NYS sexual harassment prevention training requirements

by Deborah Jeanne Sergeant

Since April of 2018, lawmakers have aimed new legislation at combatting sexual harassment in the New York’s workplaces. More of its tenets go into effect in just a few months. Michael Paglialonga, deputy counsel with the New York State Department of Labor, addressed what this means for employers in a recent webinar hosted by the Department of Labor.

“Under the law, all employers must adopt a sexual harassment prevention policy and provide a copy of it to all employees by Oct. 9, 2018,” Paglialonga said. “They must provide sexual harassment training to all employees as soon as possible, but not later than Oct. 9, 2019.”

Employers must offer the training annually after that point. He stressed that every employer must, whether regardless of employees’ status of immigration or length of employment.
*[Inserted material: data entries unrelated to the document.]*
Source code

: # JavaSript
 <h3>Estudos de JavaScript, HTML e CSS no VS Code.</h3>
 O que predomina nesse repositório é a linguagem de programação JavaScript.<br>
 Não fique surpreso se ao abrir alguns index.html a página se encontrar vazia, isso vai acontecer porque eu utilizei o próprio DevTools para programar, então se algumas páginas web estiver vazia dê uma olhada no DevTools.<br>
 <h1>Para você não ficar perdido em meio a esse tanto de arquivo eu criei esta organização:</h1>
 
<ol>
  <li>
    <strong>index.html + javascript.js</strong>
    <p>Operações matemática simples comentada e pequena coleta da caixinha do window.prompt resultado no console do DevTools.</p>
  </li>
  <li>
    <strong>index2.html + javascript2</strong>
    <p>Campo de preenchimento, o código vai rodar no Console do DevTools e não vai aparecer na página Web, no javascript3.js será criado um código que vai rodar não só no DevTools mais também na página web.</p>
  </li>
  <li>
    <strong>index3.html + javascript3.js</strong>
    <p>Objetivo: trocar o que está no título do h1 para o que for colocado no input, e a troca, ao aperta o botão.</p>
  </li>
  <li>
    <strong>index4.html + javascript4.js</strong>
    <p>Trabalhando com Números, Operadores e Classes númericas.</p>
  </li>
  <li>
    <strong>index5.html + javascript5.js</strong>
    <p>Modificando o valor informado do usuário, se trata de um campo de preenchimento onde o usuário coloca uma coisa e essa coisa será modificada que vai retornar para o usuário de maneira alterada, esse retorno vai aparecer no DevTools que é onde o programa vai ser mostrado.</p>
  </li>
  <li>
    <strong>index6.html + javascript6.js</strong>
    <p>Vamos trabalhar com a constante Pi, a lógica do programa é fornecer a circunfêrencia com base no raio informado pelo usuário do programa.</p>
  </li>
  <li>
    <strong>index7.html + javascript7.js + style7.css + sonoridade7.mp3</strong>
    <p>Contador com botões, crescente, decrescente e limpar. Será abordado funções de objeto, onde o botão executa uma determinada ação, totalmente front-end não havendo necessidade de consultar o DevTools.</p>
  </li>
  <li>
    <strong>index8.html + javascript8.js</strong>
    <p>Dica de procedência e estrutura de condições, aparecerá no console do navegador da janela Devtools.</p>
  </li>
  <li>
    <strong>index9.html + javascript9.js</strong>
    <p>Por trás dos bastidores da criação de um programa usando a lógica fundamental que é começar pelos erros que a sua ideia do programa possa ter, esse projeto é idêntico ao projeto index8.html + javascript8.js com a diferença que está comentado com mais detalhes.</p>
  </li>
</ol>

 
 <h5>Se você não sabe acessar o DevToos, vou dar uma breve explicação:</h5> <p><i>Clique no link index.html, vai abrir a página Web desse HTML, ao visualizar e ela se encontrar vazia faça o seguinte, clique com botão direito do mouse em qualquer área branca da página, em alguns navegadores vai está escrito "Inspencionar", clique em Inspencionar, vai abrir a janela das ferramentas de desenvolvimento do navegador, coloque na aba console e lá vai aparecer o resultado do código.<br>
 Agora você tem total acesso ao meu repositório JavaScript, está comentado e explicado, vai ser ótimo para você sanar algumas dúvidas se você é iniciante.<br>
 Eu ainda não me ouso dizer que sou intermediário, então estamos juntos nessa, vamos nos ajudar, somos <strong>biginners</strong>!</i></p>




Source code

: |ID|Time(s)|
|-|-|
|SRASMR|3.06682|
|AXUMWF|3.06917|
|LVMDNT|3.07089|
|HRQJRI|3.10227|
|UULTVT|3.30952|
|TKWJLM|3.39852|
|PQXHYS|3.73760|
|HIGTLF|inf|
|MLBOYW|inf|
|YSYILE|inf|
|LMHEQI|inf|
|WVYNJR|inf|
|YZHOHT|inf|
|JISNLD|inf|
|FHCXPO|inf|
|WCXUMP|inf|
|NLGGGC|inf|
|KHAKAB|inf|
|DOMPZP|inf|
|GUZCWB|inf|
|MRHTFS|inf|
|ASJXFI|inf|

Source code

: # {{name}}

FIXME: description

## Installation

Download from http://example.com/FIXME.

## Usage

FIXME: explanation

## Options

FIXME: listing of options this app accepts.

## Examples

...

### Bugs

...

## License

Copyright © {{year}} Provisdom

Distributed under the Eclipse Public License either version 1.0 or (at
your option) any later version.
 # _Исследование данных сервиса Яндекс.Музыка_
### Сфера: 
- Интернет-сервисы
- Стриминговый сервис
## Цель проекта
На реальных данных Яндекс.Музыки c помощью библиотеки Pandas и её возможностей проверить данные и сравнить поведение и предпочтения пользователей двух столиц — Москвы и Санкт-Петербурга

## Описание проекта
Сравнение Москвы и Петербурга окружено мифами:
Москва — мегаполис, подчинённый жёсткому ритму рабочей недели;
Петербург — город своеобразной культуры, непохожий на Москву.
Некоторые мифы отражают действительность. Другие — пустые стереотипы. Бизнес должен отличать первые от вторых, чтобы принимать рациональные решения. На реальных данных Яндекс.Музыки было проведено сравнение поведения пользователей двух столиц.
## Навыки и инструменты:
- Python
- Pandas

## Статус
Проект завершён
Some employers may feel they don’t know where to start, especially if they don’t employ a department focusing on human resources; however, model materials are available at www.ny.gov/programs/combating-sexual-harassment-workplace include minimum standards for policies and trainings; employer and employee toolkits; model sexual harassment prevention policy and poster; model sexual harassment complaint form; model training script book and PowerPoint presentations; and frequently asked questions.

“These materials are put out to help employers with compliance,” Paglialonga said. “There’s a lot of information on here geared towards different groups.”

Employers can download in Word or PDF format and personalize materials to their workplace.

“Or adopt one that meets or exceeds the minimum standards,” Paglialonga said.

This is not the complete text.